Thursday 11th December saw large protests outside the Football Federation of Ukraine (FFU) offices in Kyiv. Members of the Ultras from FC Dnipro and the defunct FC Kryvbas Kryviy Rih joined Volyn Lutsk, who were protesting against biased referees, corruption in Ukrainian football and against FFU President – Anatoliy Konkov.
The protests were sparked after Sunday 7th December’s scandalous match between Volyn and Metalist, which was abandoned following a pitch invasion and protest by the Volyn Ultras. The fans were angered and pushed over the edge by what they perceived to be biased refereeing by Dmytro Kytakov. Metalist were winning the game at the Avangard Stadium in Lutsk, 2:1 when the invasion occurred and fans chased Kytakov off the pitch. Volyn fans saw this as the last straw and took their protests to the FFU building in Kyiv, while the club have asked for the game to be replayed and for Kytakov to be banned from officiating.
Ukrainian football has long been marred by corruption and allegations of bribery. There have been accusations since Ukraine gained independence, that some clubs have been fronts for money laundering, extortion and sometimes even worse. In 2007, the leadership of Crimean club Tavriya Simferopol were exposed as the front of a criminal gang and more recently FC Metalist Kharkiv have been accused of being a front for money laundering for the regime of disgraced ex-President of Ukraine, Viktor Yanukovych. The last few years in Ukraine have seen several major clubs become defunt, including Arsenal Kyiv and Kryvbas , and the financial problems in the game continue, while the FFU hasn’t taken sufficient action to save these clubs. The current leadership of the FFU appears to have not brought any significant, positive change and has appeared to increase corruption rather than fight it. Sunday 9th December’s game in Lutsk appears to have been the trigger which could launch a revolution in Ukrainian football.
Referees in the Ukrainian game have long been under the influence of corruption and accused of seeking a result in favour of certain teams or in favour of certain owners. Italian super-ref Pierluigi Collina was brought in by the FFU to try and increase the standard of refereeing in Ukraine, however this appears to have been to no avail and the problems persist.
The FFU holds its Annual Congress on December 18th and more protests are expected. The FFU has gone so far as requesting a police presence at the congress in anticipation of protests against the leadership of the organisation. Over the previous weeks there has been growing pressure and announcements of no-confidence in the FFU President Anatoliy Konkov. The Football Federation of Kyiv Oblast has issued a notion of no-confidence and has been joined by the Oblast associations of Volyn, Kirovohrad, Ivano-Frankivsk, Zhytomyr and Khmelnytskyi.
Pressure has been mounting on Mr Konkov to leave his post for weeks.

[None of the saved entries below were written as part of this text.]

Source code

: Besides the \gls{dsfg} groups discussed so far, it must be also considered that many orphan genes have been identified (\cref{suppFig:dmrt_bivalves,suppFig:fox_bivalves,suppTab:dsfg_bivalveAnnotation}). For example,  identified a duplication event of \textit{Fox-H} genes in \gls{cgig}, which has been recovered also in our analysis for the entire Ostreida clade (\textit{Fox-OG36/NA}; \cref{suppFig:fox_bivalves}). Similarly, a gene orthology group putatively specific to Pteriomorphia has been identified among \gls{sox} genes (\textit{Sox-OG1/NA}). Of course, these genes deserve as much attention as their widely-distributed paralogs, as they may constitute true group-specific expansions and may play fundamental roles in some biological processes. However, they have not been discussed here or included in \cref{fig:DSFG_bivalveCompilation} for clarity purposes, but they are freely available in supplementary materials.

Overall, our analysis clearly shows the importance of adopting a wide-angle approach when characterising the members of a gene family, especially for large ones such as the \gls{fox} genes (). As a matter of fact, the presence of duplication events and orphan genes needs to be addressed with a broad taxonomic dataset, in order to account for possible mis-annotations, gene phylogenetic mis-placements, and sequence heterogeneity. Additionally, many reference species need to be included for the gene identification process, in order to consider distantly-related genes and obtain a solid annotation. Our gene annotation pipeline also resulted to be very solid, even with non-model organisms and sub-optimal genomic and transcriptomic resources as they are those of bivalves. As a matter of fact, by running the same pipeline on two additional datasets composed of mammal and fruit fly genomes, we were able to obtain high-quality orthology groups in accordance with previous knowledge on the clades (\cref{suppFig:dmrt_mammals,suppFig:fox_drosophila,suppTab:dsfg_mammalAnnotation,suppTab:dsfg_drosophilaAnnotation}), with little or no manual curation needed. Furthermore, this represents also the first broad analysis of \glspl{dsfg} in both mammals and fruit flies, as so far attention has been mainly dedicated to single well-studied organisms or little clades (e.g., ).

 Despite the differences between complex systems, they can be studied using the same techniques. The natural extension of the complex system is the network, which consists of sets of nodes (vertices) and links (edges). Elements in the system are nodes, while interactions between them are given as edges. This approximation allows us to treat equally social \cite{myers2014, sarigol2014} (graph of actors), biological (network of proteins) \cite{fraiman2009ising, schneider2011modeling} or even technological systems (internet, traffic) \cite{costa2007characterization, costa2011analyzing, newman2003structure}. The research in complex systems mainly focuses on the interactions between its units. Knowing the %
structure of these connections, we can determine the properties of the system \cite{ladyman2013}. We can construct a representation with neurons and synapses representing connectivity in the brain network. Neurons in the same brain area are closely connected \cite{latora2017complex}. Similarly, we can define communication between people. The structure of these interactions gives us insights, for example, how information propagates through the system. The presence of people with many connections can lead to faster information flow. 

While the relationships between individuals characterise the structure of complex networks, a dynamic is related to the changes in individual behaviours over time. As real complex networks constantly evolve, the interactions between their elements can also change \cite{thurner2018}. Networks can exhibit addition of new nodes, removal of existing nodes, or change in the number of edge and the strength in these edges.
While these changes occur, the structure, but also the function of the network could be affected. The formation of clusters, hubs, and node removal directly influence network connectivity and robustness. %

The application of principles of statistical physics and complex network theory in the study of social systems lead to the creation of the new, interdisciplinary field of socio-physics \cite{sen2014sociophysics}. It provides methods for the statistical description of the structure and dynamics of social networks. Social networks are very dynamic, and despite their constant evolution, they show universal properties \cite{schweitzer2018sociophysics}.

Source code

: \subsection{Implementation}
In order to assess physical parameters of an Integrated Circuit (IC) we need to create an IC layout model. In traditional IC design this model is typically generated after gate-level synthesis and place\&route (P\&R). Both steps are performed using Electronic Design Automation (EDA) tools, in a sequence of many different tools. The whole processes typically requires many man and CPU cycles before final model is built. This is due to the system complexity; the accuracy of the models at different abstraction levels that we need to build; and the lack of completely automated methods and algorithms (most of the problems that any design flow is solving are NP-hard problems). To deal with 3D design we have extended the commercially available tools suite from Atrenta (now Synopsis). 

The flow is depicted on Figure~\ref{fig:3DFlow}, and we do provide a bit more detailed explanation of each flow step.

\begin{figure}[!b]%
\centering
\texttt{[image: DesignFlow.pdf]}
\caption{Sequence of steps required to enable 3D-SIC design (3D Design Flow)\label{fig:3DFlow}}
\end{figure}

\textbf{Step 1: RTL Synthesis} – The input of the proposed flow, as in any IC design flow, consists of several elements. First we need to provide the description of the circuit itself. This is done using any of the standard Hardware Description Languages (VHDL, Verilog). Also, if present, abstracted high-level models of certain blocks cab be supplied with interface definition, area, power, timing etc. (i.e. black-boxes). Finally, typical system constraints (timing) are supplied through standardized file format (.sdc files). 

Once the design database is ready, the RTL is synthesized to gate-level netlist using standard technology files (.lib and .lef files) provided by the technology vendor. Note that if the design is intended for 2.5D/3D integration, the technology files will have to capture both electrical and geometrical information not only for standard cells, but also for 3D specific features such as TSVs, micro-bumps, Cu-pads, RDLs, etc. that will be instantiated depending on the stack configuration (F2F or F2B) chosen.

Konkov is seen as an appointee of the Yanukovych regime and there are calls for him to leave as a result of the lustration bill which was passed by the Ukrainian Parliament. Konkov has also come under scrutiny for his handling of the Crimean Question. According to reports, Konkov did not respond to a UEFA letter regarding talks on Crimea and did not attend talks on November 19th or send an FFU delegation. Most figures point to ex-FFU President and current UEFA Vice-President Grigoriy Surkis as the key figure for UEFA reaching their eventual resolution and barring Crimean clubs competing in Russian competition.
Some of Konkov’s allies at the top of the FFU have already given up their posts. Vice-President of FFU Andriy Pavlenko resigned on December 3rd and called-on fellow members of the FFU’s leadership and executive committees to follow his lead and leave their posts. Pavlenko pointed out that the FFU was in crises and the only way to resolve this was with new leadership.
President Konkov however has not followed Pavlenko’s lead and remains adamant that he should stay in his position and that no wholesale change at the top of the FFU are required. Konkov even denies that he refuse UEFA’s invitation to talks on Crimea, claiming he never even received an invitation. It appears that Konkov is set to dig himself in and not give up his position easily.
UEFA and FIFA rules state that any political interference in football would result in a ban on all the countries teams from competing in their events. If Konkov is forced out by political forces this could have consequences for Ukrainian football as a whole and makes the situation even more difficult to assess.
There does not appear to be a strong, single candidate emerging as an opposition to Konkov and a vote on his leadership is not even on the agenda for the annual congress. A heavy protest from fans and dissent from within may well change this course but these are definitely interesting days and many in Ukrainian football are set on change.